Le présent compte rendu est fondé sur des données médicales présentées lors d'un congrès de médecine reconnu ou publiées dans une revue avec comité de lecture ou dans un commentaire signé par un professionnel de la santé reconnu. La matière abordée dans ce compte rendu s'adresse uniquement aux professionnels de la santé reconnus du Canada.

80e Congrès clinique et scientifique de l’International Anesthesia Research Society

San Francisco, Californie / 24-28 mars 2006

À une époque où les protocoles accélérés de sortie de la salle de surveillance post-interventionnelle (SSPI) jouent un rôle grandissant en chirurgie cardiaque, les anesthésiques volatils qui autorisent un réveil rapide peuvent revêtir une importance clé, affirme le Dr Thomas M. Hemmerling, CHUM-Hôtel Dieu, et professeur agrégé de clinique en anesthésiologie, Université de Montréal, Québec. Il semble que le sévoflurane et le desflurane aient des caractéristiques idéales en pareilles circonstances, car ils permettent tous deux un réveil rapide après la chirurgie. Cependant, peu d’études ont comparé le profil cardiaque de ces deux anesthésiques. Selon des données publiées, le sévoflurane aurait tendance à induire des bradycardies, tandis que, selon d’autres données, le desflurane pourrait causer des tachyarythmies chez certains patients.

«Les arythmies peuvent poser un problème chez certains patients et surviennent généralement deux ou trois jours après l’intervention, explique le Dr Hemmerling. Leur incidence varie énormément, mais elle peut atteindre 30 à 35 % et ne semble pas diminuer lorsque les pontages aortocoronariens se font sur cœur battant plutôt que sous circulation extracorporelle [CEC]. Selon notre propre expérience, le taux est d’environ 15 % lorsque les pontages aortocoronariens se font sur cœur battant sous sévoflurane.»

Données sur les arythmies

Deux anesthésiques halogénés ont fait l’objet d’une étude clinique randomisée dans laquelle 40 patients subissaient des pontages aortocoronariens sur cœur battant. L’anesthésie était maintenue par le sévoflurane ou le desflurane, à 1 CAM (concentration alvéolaire minimale) dans les deux cas. La fonction cardiaque faisait l’objet d’un monitorage continu à l’électrocardiogramme pendant l’intervention, puis jusqu’à 72 heures après l’intervention. Les autres paramètres évalués étaient notamment les taux de troponine T et de créatine kinase-MB (CK-MB), le mouvement régional des parois, la fraction d’éjection, le délai d’extubation, la fonction respiratoire et la stabilité hémodynamique.

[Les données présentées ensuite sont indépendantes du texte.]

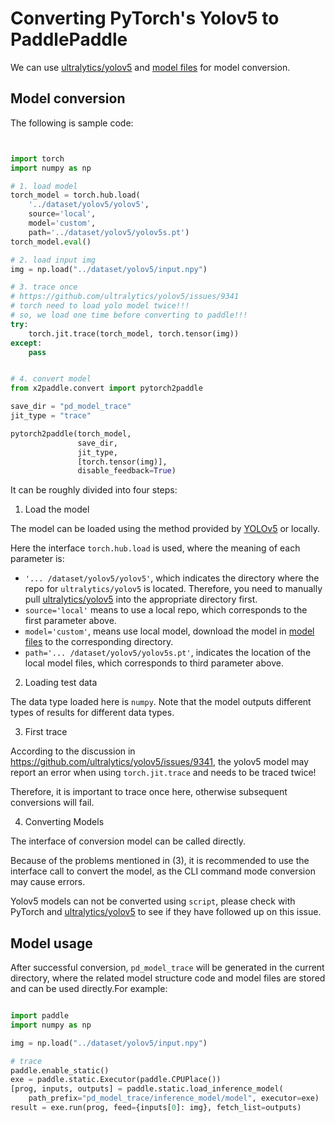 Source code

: # Converting PyTorch's Yolov5 to PaddlePaddle

We can use [ultralytics/yolov5](https://github.com/ultralytics/yolov5) and [model files](https://pytorch.org/hub/ultralytics_yolov5/) for model conversion.

## Model conversion

The following is sample code:


``` python


import torch
import numpy as np

# 1. load model
torch_model = torch.hub.load(
    '../dataset/yolov5/yolov5',
    source='local',
    model='custom',
    path='../dataset/yolov5/yolov5s.pt')
torch_model.eval()

# 2. load input img
img = np.load("../dataset/yolov5/input.npy")

# 3. trace once
# https://github.com/ultralytics/yolov5/issues/9341
# torch need to load yolo model twice!!!
# so, we load one time before converting to paddle!!!
try:
    torch.jit.trace(torch_model, torch.tensor(img))
except:
    pass


# 4. convert model
from x2paddle.convert import pytorch2paddle

save_dir = "pd_model_trace"
jit_type = "trace"

pytorch2paddle(torch_model,
               save_dir,
               jit_type,
               [torch.tensor(img)],
               disable_feedback=True)

```

It can be roughly divided into four steps:

1. Load the model

The model can be loaded using the method provided by [YOLOv5](https://pytorch.org/hub/ultralytics_yolov5/) or locally.

Here the interface `torch.hub.load` is used, where the meaning of each parameter is:

- `'... /dataset/yolov5/yolov5'`, which indicates the directory where the repo for `ultralytics/yolov5` is located. Therefore, you need to manually pull [ultralytics/yolov5](https://github.com/ultralytics/yolov5) into the appropriate directory first.
- `source='local'` means to use a local repo, which corresponds to the first parameter above.
- `model='custom'`, means use local model, download the model in [model files](https://pytorch.org/hub/ultralytics_yolov5/) to the corresponding directory.
- `path='... /dataset/yolov5/yolov5s.pt'`, indicates the location of the local model files, which corresponds to third parameter above.

2. Loading test data

The data type loaded here is `numpy`. Note that the model outputs different types of results for different data types.

3. First trace

According to the discussion in https://github.com/ultralytics/yolov5/issues/9341, the yolov5 model may report an error when using `torch.jit.trace` and needs to be traced twice!

Therefore, it is important to trace once here, otherwise subsequent conversions will fail.

4. Converting Models

The interface of conversion model can be called directly.

Because of the problems mentioned in (3), it is recommended to use the interface call to convert the model, as the CLI command mode conversion may cause errors.

Yolov5 models can not be converted using `script`, please check with PyTorch and [ultralytics/yolov5](https://github.com/ultralytics/yolov5) to see if they have followed up on this issue.

## Model usage

After successful conversion, `pd_model_trace` will be generated in the current directory, where the related model structure code and model files are stored and can be used directly.For example:

``` python

import paddle
import numpy as np

img = np.load("../dataset/yolov5/input.npy")

# trace
paddle.enable_static()
exe = paddle.static.Executor(paddle.CPUPlace())
[prog, inputs, outputs] = paddle.static.load_inference_model(
    path_prefix="pd_model_trace/inference_model/model", executor=exe)
result = exe.run(prog, feed={inputs[0]: img}, fetch_list=outputs)

```
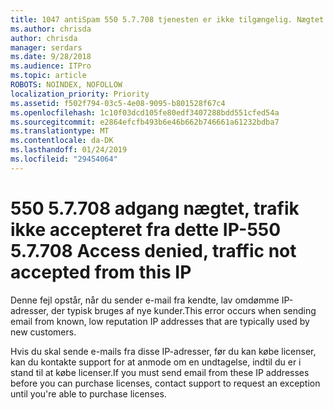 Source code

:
 ```yaml
---
title: 1047 antiSpam 550 5.7.708 tjenesten er ikke tilgængelig. Nægtet adgang, ikke accepteret fra dette IP-trafik
ms.author: chrisda
author: chrisda
manager: serdars
ms.date: 9/28/2018
ms.audience: ITPro
ms.topic: article
ROBOTS: NOINDEX, NOFOLLOW
localization_priority: Priority
ms.assetid: f502f794-03c5-4e08-9095-b801528f67c4
ms.openlocfilehash: 1c10f03dcd105fe80edf3407288bdd551cfed54a
ms.sourcegitcommit: e2864efcfb493b6e46b662b746661a61232bdba7
ms.translationtype: MT
ms.contentlocale: da-DK
ms.lasthandoff: 01/24/2019
ms.locfileid: "29454064"
---
```

# <a name="550-57708-access-denied-traffic-not-accepted-from-this-ip"></a><span data-ttu-id="8977a-103">550 5.7.708 adgang nægtet, trafik ikke accepteret fra dette IP-</span><span class="sxs-lookup"><span data-stu-id="8977a-103">550 5.7.708 Access denied, traffic not accepted from this IP</span></span>

<span data-ttu-id="8977a-104">Denne fejl opstår, når du sender e-mail fra kendte, lav omdømme IP-adresser, der typisk bruges af nye kunder.</span><span class="sxs-lookup"><span data-stu-id="8977a-104">This error occurs when sending email from known, low reputation IP addresses that are typically used by new customers.</span></span>
  
<span data-ttu-id="8977a-105">Hvis du skal sende e-mails fra disse IP-adresser, før du kan købe licenser, kan du kontakte support for at anmode om en undtagelse, indtil du er i stand til at købe licenser.</span><span class="sxs-lookup"><span data-stu-id="8977a-105">If you must send email from these IP addresses before you can purchase licenses, contact support to request an exception until you're able to purchase licenses.</span></span>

Au départ, les caractéristiques démographiques et cliniques étaient similaires dans les deux groupes. La durée de l’intervention (150 à 160 minutes), le nombre de greffons (trois), la durée de l’ischémie (20 à 21 minutes) et le délai d’extubation (11 à 12 minutes) ne différaient pas non plus. Enfin, les résultats des épreuves de laboratoire et fonctionnelles étaient semblables.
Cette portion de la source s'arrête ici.